En el mundo clásico romano existió una auténtica carrera política, de carácter obligatorio, consistente en la sucesión de cargos públicos, títulos y dignidades que se podían alcanzar en función de la pertenencia a alguno de los tres órdenes (ordines) en los cuales se dividía la sociedad romana: senatorial, ecuestre y decurial. Las leyes establecían en qué orden había que desempeñar los cargos, y también el tiempo durante el cual había que mantenerse en uno hasta pasar al siguiente. La epigrafía ha dejado suficientes testimonios como para que los historiadores hayan podido reconstruir la historia y evolución de esa carrera, denominada cursus honorum . En la etapa republicana el grado máximo era el consulado.

En las sociedades democráticas, la expansión del concepto de igualdad eliminó cualquier limitación en cuanto a la pertenencia a un determinado grupo social a la hora de ocupar cargos públicos, todo ello de la mano de la aparición del concepto de ciudadanía, y a la vez de los partidos políticos. Por supuesto, ni uno ni otros se han mantenido idénticos al menos desde la Revolución francesa hasta la actualidad. Recordemos que en Francia se instauró en principio una división entre ciudadanos activos y pasivos, cuestión que se superaría a lo largo del siglo XIX. Y asimismo, que los partidos políticos cambiaron en su estructura y composición social en la misma medida en que cambiaban los sistemas políticos y los modelos de representación, hasta llegar a la consagración del sufragio universal en el siglo XX, cuando por fin el reconocimiento de ese derecho abarcó también a las mujeres.

En la España constitucional los partidos son el instrumento para el desempeño de las funciones públicas y para garantizar el sistema representativo. La duda existente en un sector amplio de los ciudadanos es hasta qué punto esas organizaciones son un cauce adecuado para canalizar su voluntad. Pero además surge otro problema cuando nos proponen quiénes serán los candidatos, puesto que los ciudadanos debemos estar convencidos de que el partido al que apoyamos siempre procura elegir a aquellos que considera más capacitados para el ejercicio de la función pública y que reúnen méritos suficientes para ello. La militancia de un partido puede ser muy variada, ahora bien, hay un grupo que está compuesto por aquellos que han hecho del partido su vida, y no me refiero con ello a que hayan establecido una vinculación similar a la del sacerdocio, sino a que han hecho del ejercicio de la política en su partido su actividad laboral. En consecuencia, alcanzan una edad madura sin haber desempeñado ninguna profesión, no han tenido que enfrentarse a la vida cotidiana de cualquier ciudadano, sino que se han limitado a trabajar para su partido, a luchar por estar en distintos puestos representativos y, según dicen algunos, a sacar los codos cada vez que alguien pretende ocupar un espacio que, supuestamente, le pertenece.

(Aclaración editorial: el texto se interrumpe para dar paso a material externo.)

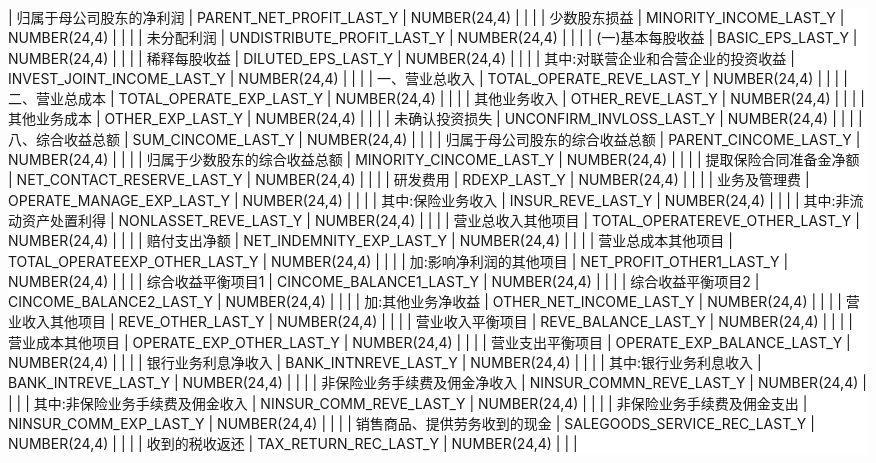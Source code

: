 | 归属于母公司股东的净利润              | PARENT_NET_PROFIT_LAST_Y       | NUMBER(24,4) |          |      |
| 少数股东损益                    | MINORITY_INCOME_LAST_Y         | NUMBER(24,4) |          |      |
| 未分配利润                     | UNDISTRIBUTE_PROFIT_LAST_Y     | NUMBER(24,4) |          |      |
| (一)基本每股收益                 | BASIC_EPS_LAST_Y               | NUMBER(24,4) |          |      |
| 稀释每股收益                    | DILUTED_EPS_LAST_Y             | NUMBER(24,4) |          |      |
| 其中:对联营企业和合营企业的投资收益        | INVEST_JOINT_INCOME_LAST_Y     | NUMBER(24,4) |          |      |
| 一、营业总收入                   | TOTAL_OPERATE_REVE_LAST_Y      | NUMBER(24,4) |          |      |
| 二、营业总成本                   | TOTAL_OPERATE_EXP_LAST_Y       | NUMBER(24,4) |          |      |
| 其他业务收入                    | OTHER_REVE_LAST_Y              | NUMBER(24,4) |          |      |
| 其他业务成本                    | OTHER_EXP_LAST_Y               | NUMBER(24,4) |          |      |
| 未确认投资损失                   | UNCONFIRM_INVLOSS_LAST_Y       | NUMBER(24,4) |          |      |
| 八、综合收益总额                  | SUM_CINCOME_LAST_Y             | NUMBER(24,4) |          |      |
| 归属于母公司股东的综合收益总额           | PARENT_CINCOME_LAST_Y          | NUMBER(24,4) |          |      |
| 归属于少数股东的综合收益总额            | MINORITY_CINCOME_LAST_Y        | NUMBER(24,4) |          |      |
| 提取保险合同准备金净额               | NET_CONTACT_RESERVE_LAST_Y     | NUMBER(24,4) |          |      |
| 研发费用                      | RDEXP_LAST_Y                   | NUMBER(24,4) |          |      |
| 业务及管理费                    | OPERATE_MANAGE_EXP_LAST_Y      | NUMBER(24,4) |          |      |
| 其中:保险业务收入                 | INSUR_REVE_LAST_Y              | NUMBER(24,4) |          |      |
| 其中:非流动资产处置利得              | NONLASSET_REVE_LAST_Y          | NUMBER(24,4) |          |      |
| 营业总收入其他项目                 | TOTAL_OPERATEREVE_OTHER_LAST_Y | NUMBER(24,4) |          |      |
| 赔付支出净额                    | NET_INDEMNITY_EXP_LAST_Y       | NUMBER(24,4) |          |      |
| 营业总成本其他项目                 | TOTAL_OPERATEEXP_OTHER_LAST_Y  | NUMBER(24,4) |          |      |
| 加:影响净利润的其他项目              | NET_PROFIT_OTHER1_LAST_Y       | NUMBER(24,4) |          |      |
| 综合收益平衡项目1                 | CINCOME_BALANCE1_LAST_Y        | NUMBER(24,4) |          |      |
| 综合收益平衡项目2                 | CINCOME_BALANCE2_LAST_Y        | NUMBER(24,4) |          |      |
| 加:其他业务净收益                 | OTHER_NET_INCOME_LAST_Y        | NUMBER(24,4) |          |      |
| 营业收入其他项目                  | REVE_OTHER_LAST_Y              | NUMBER(24,4) |          |      |
| 营业收入平衡项目                  | REVE_BALANCE_LAST_Y            | NUMBER(24,4) |          |      |
| 营业成本其他项目                  | OPERATE_EXP_OTHER_LAST_Y       | NUMBER(24,4) |          |      |
| 营业支出平衡项目                  | OPERATE_EXP_BALANCE_LAST_Y     | NUMBER(24,4) |          |      |
| 银行业务利息净收入                 | BANK_INTNREVE_LAST_Y           | NUMBER(24,4) |          |      |
| 其中:银行业务利息收入               | BANK_INTREVE_LAST_Y            | NUMBER(24,4) |          |      |
| 非保险业务手续费及佣金净收入            | NINSUR_COMMN_REVE_LAST_Y       | NUMBER(24,4) |          |      |
| 其中:非保险业务手续费及佣金收入          | NINSUR_COMM_REVE_LAST_Y        | NUMBER(24,4) |          |      |
| 非保险业务手续费及佣金支出             | NINSUR_COMM_EXP_LAST_Y         | NUMBER(24,4) |          |      |
| 销售商品、提供劳务收到的现金            | SALEGOODS_SERVICE_REC_LAST_Y   | NUMBER(24,4) |          |      |
| 收到的税收返还                   | TAX_RETURN_REC_LAST_Y          | NUMBER(24,4) |          |      |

El presidente de la Junta de Andalucía acaba de expresar su voluntad de no concurrir como candidato de su partido en las próximas elecciones. He escuchado estos días comentarios acerca de la oportunidad o no de su decisión, así como que la mejor colocada para optar al relevo es la consejera de la Presidencia, Susana Díaz. En lo que he leído sobre ella, no he encontrado nada que demuestre su valía profesional, tampoco decisiones relevantes en su gestión política, sí que ha sido una militante abnegada, y que se acerca a la cuarta década de edad sin otra vida que su partido y los cargos que gracias a él, y a la voluntad ciudadana, ha desempeñado. No posee cursus honorum ni currículum fuera del partido, y en mi opinión, a comienzos del siglo XXI, es un pobre bagaje para encabezar la candidatura de un partido con la historia del socialista.